• **WORK TO BE COMPLETED**: Restate word for word the entries below, starting with the line with "present a framework" and continuing through the line with "- Implement memory". Include both of those lines and no others.
[[ DATA SUPPLIED open ]]
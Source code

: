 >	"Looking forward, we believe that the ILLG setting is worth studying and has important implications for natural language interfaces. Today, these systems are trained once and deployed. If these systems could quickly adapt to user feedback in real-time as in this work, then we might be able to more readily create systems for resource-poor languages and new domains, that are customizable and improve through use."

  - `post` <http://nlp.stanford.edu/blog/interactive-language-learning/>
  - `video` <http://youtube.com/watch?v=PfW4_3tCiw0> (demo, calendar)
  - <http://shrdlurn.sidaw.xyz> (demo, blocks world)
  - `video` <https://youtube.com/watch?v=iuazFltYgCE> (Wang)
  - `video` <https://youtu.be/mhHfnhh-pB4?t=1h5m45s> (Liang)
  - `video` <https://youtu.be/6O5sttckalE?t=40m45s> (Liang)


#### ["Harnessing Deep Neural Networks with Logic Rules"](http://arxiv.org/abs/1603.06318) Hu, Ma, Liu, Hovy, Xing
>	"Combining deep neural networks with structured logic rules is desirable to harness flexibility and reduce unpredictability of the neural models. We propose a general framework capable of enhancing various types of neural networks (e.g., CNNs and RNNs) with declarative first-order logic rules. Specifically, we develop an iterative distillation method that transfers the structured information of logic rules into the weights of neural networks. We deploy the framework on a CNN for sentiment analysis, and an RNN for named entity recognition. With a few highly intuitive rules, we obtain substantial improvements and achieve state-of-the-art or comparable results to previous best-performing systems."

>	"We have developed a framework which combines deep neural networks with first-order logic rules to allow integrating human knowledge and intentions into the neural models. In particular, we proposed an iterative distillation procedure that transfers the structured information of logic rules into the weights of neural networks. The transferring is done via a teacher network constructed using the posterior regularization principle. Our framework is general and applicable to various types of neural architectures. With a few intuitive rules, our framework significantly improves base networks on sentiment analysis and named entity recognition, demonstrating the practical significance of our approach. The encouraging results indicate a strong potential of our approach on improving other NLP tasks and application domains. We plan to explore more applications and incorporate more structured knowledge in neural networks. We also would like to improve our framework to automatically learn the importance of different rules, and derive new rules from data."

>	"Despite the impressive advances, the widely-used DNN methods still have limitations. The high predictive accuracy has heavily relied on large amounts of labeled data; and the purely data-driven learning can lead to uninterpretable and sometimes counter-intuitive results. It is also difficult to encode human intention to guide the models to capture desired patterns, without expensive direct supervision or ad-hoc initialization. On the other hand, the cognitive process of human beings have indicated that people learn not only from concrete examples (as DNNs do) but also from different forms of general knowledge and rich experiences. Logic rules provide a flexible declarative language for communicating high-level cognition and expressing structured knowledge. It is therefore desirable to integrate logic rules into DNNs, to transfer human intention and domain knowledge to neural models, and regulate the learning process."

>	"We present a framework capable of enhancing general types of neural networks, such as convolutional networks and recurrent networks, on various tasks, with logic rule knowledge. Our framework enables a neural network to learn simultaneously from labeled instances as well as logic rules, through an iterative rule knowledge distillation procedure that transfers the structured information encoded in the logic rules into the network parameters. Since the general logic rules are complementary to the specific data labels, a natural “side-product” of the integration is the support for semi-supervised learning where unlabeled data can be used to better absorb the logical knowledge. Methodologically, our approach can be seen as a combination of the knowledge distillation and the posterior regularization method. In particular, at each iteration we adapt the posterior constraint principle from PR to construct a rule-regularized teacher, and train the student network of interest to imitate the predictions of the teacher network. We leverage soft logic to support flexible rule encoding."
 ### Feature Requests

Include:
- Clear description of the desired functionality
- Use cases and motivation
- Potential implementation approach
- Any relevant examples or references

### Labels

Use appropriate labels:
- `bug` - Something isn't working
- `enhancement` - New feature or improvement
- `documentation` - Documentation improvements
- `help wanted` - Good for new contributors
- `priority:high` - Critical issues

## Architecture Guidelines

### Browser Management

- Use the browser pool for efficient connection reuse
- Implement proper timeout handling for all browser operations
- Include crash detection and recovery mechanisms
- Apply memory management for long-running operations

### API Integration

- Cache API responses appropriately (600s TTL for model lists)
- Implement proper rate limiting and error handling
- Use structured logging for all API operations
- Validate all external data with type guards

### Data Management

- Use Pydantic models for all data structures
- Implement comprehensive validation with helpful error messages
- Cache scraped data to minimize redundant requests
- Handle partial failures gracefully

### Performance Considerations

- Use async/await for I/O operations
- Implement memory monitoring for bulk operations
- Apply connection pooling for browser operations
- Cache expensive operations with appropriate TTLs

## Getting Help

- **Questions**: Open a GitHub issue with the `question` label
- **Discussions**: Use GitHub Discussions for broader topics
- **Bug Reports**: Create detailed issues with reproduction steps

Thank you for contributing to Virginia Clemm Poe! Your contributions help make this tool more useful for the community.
[[ DATA SUPPLIED closed ]]
• **FINISHED TASK**:
>	"We present a framework capable of enhancing general types of neural networks, such as convolutional networks and recurrent networks, on various tasks, with logic rule knowledge. Our framework enables a neural network to learn simultaneously from labeled instances as well as logic rules, through an iterative rule knowledge distillation procedure that transfers the structured information encoded in the logic rules into the network parameters. Since the general logic rules are complementary to the specific data labels, a natural “side-product” of the integration is the support for semi-supervised learning where unlabeled data can be used to better absorb the logical knowledge. Methodologically, our approach can be seen as a combination of the knowledge distillation and the posterior regularization method. In particular, at each iteration we adapt the posterior constraint principle from PR to construct a rule-regularized teacher, and train the student network of interest to imitate the predictions of the teacher network. We leverage soft logic to support flexible rule encoding."
 ### Feature Requests

Include:
- Clear description of the desired functionality
- Use cases and motivation
- Potential implementation approach
- Any relevant examples or references

### Labels

Use appropriate labels:
- `bug` - Something isn't working
- `enhancement` - New feature or improvement
- `documentation` - Documentation improvements
- `help wanted` - Good for new contributors
- `priority:high` - Critical issues

## Architecture Guidelines

### Browser Management

- Use the browser pool for efficient connection reuse
- Implement proper timeout handling for all browser operations
- Include crash detection and recovery mechanisms
- Apply memory management for long-running operations

### API Integration

- Cache API responses appropriately (600s TTL for model lists)
- Implement proper rate limiting and error handling
- Use structured logging for all API operations
- Validate all external data with type guards

### Data Management

- Use Pydantic models for all data structures
- Implement comprehensive validation with helpful error messages
- Cache scraped data to minimize redundant requests
- Handle partial failures gracefully

### Performance Considerations

- Use async/await for I/O operations
- Implement memory monitoring for bulk operations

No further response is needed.